因为这正是一种解脱。
回到杀贤盟——隐没在平凡的民居里,因而也过了这么久的安生日子。也并不是碌碌无为,大多人都希望能尽早杀了尚思贤,之后各回各家各自做各自的事儿,也不用在这儿耗费时间。只是那句“江湖人士入内必杀”的话震慑力仍在,冒失闯进去的几个年轻后生的尸体也被扔在了大街上,由官府的人带了回去,不知扔到了哪处乱葬岗。
剩下的人也认识到了自己要杀的可是朝中一手遮天的权臣,忌惮的同时也热血沸腾,毕竟江湖中很久没有大事儿发生了。
杀掉尚思贤,为死去的掌门报仇只是假借的名义,谁人不想经此一战后扬名立万,将自己的名字印在青史之上,世世代代为人称颂流传。
所以青灯和凤影到了杀贤盟的时候,那些人仍旧在纸上谈兵。围着相府的地图指指点点,希望可以通过看地图而看出个尚思贤的人头来。

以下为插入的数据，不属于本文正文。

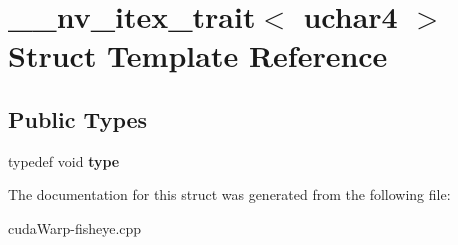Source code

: \hypertarget{struct____nv__itex__trait_3_01uchar4_01_4}{}\section{\+\_\+\+\_\+nv\+\_\+itex\+\_\+trait$<$ uchar4 $>$ Struct Template Reference}
\label{struct____nv__itex__trait_3_01uchar4_01_4}
\subsection*{Public Types}
\begin{DoxyCompactItemize}
\item 
typedef void {\bfseries type}\hypertarget{struct____nv__itex__trait_3_01uchar4_01_4_a4113dc041c61d2e978ce763ae7eaf7ef}{}\label{struct____nv__itex__trait_3_01uchar4_01_4_a4113dc041c61d2e978ce763ae7eaf7ef}

\end{DoxyCompactItemize}


The documentation for this struct was generated from the following file\+:\begin{DoxyCompactItemize}
\item 
cuda\+Warp-\/fisheye.\+cpp\end{DoxyCompactItemize}
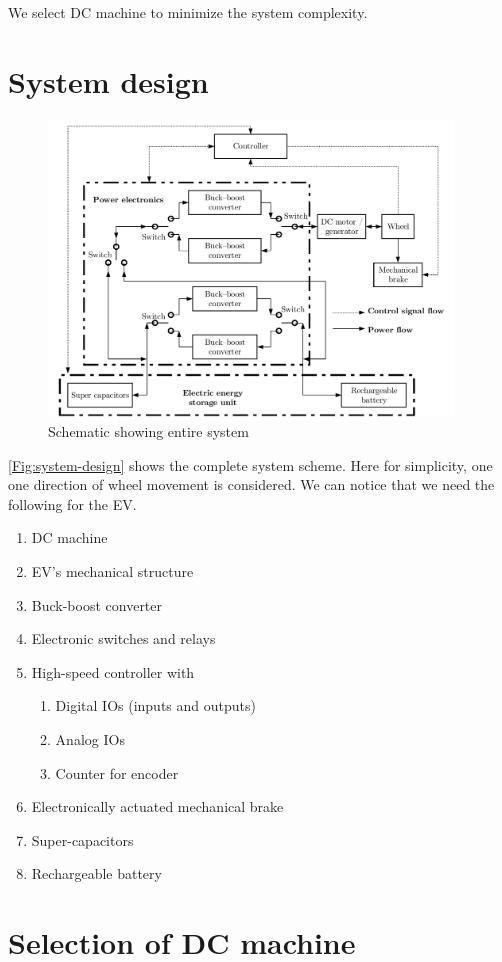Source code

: \documentclass[journal]{IEEEtran}
\begin{document}
We select DC machine to minimize the system complexity.

\section{System design}
\begin{figure}
	\centering
	\includegraphics[width=0.96\textwidth]{system-design-v000}
	\caption{Schematic showing entire system}
	\label{Fig:system-design}
\end{figure}
\autoref{Fig:system-design} shows the complete system scheme. Here for simplicity, one one direction of wheel movement is considered. We can notice that we need the following for the EV.
\begin{tcolorbox}[colback=green!0!white,colframe=green!75!black,title=Requirements]
\begin{enumerate}
  \item DC machine
  \item EV's mechanical structure
  \item Buck-boost converter
  \item Electronic switches and relays
  \item High-speed controller with
\begin{enumerate}
  \item Digital IOs (inputs and outputs)
  \item Analog IOs
  \item Counter for encoder
\end{enumerate}
  \item Electronically actuated mechanical brake
  \item Super-capacitors
  \item Rechargeable battery
\end{enumerate}
\end{tcolorbox}

\section{Selection of DC machine}




\end{document}

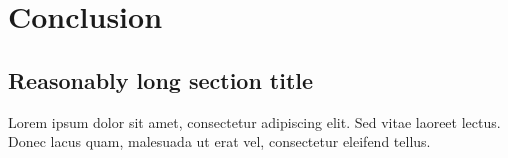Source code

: 
\chapter{Conclusion}

\ifpdf
    \graphicspath{{Chapter6/Figs/Raster/}{Chapter6/Figs/PDF/}{Chapter6/Figs/}}
\else
    \graphicspath{{Chapter6/Figs/Vector/}{Chapter6/Figs/}}
\fi


\section[Short title]{Reasonably long section title}

Lorem ipsum dolor sit amet, consectetur adipiscing elit. Sed vitae laoreet lectus.
Donec lacus quam, malesuada ut erat vel, consectetur eleifend tellus.
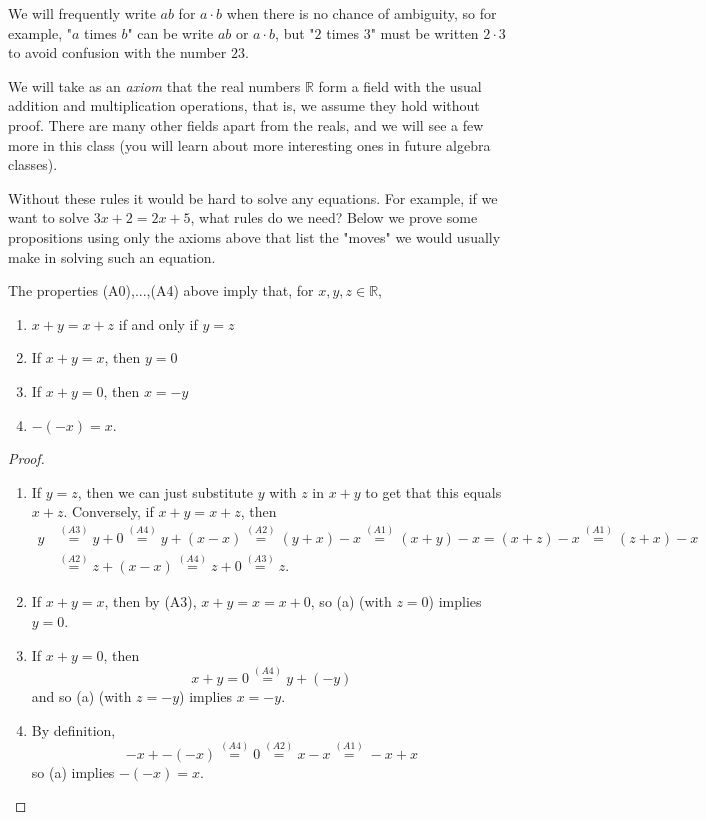 \documentclass[11pt,dvipsnames]{book}
\numberwithin{figure}{section} %
\numberwithin{table}{section} %
\begin{document}
We will frequently write $ab$ for $a\cdot b$ when there is no chance of ambiguity, so for example, "$a$ times $b$" can be write $ab$ or $a\cdot b$, but "$2$ times $3$" must be written $2\cdot 3$ to avoid confusion with the number $23$.

We will take as an {\it axiom} that the real numbers $\mathbb{R}$ form a field with the usual addition and multiplication operations, that is, we assume they hold without proof.  There are many other fields apart from the reals, and we will see a few more in this class (you will learn about more interesting ones in future algebra classes).

Without these rules it would be hard to solve any equations. For example, if we want to solve $3x+2=2x+5$, what rules do we need? Below we prove some propositions using only the axioms above that list the "moves" we would usually make in solving such an equation.

\begin{proposition}
\label{p:field-consequences}
The properties (A0),...,(A4) above imply that, for $x,y,z\in \mathbb{R}$,
\begin{enumerate}[label=(\alph*)]
\item $x+y=x+z$ if and only if $y=z$
\item If $x+y=x$, then $y=0$
\item If $x+y=0$, then $x=-y$
\item $-(-x)=x$.
\end{enumerate}
\end{proposition}

\begin{proof}
\begin{enumerate}[label=(\alph*)]
\item If $y=z$, then we can just substitute $y$ with $z$ in $x+y$ to get that this equals $x+z$. Conversely, if $x+y=x+z$, then
\begin{align*}
y
& \stackrel{(A3)}{=}y+0\stackrel{(A4)}{=}y+(x-x)\stackrel{(A2)}{=}(y+x)-x\stackrel{(A1)}{=}(x+y)-x
=(x+z)-x\stackrel{(A1)}{=}(z+x)-x\\
& 
\stackrel{(A2)}{=}z+(x-x)
\stackrel{(A4)}{=}z+0
\stackrel{(A3)}{=}z.
\end{align*}

\item If $x+y=x$, then by (A3), $x+y=x=x+0$, so (a) (with $z=0$) implies $y=0$.
\item If $x+y=0$, then
\[
x+y=0 \stackrel{(A4)}{=}y+(-y)
\]
and so (a) (with $z=-y$) implies $x=-y$.

\item By definition, 
\[
-x+-(-x)\stackrel{(A4)}{=}
0\stackrel{(A2)}{=}x-x
\stackrel{(A1)}{=}-x+x
\]
so (a) implies $-(-x)=x$. 
\end{enumerate}
\end{proof}
\end{document}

青灯以身说法,晓以利害,说明诛杀尚思贤势在必行,各大掌门应当团结合作共度难关。眼下最主要的就是找出尚思贤的弱点,以此威胁,若是硬攻,说不定会受伤。
“尚老狗有啥弱点?”吴银怎么说也是个武林盟的盟主,江湖中是有几分话语权的,况且作为武林大会的主办方,武林盟的地位举足轻重。
青灯摇头。
“据我所知,尚思贤一不好色,二不贪财,冷血无情,很难发现弱点。”
“外界传闻,这些年他只娶了一个女人。”人群中一须眉老者说道,“可那女人早就死了,也没孩子。”
“如果有天机门的白衣卿相在,事情会好办些。”青灯道,“只是不知道他在哪儿,这些日子一直没有消息。”
“我早就问过了。”吴银忿忿道,“没找着,说是不在天机门里,不知道去哪儿了,他们的人也在找。不过我看他是不想帮我们故意躲起来了,呵!”
“既然如此,也不必靠他们了。五天之内,我会找到尚思贤的弱点。十天内,制定计划并且付诸行动,只要再有十天,我们就可以都回家了。”青灯道。
“只好先这么办了。”吴银似是无奈的叹气。众人也都点头,现在谁若是退缩,一定会成为武林笑柄,为众人所耻笑。所以即便是想退缩的人,也都是死要面子活受罪的扛在这儿不肯走。
如今有了转机,也算是不小的突破。
到了临时安置好的小房间里,是凤影和青灯两个人的天地。
凤影问,“上次我们见到小白是在七杀宫里,他会不会出了什么事儿?”
“嗯,虽然看起来他与七杀宫主是故人,但也不能保证他不会出什么意外。”青灯表示赞同。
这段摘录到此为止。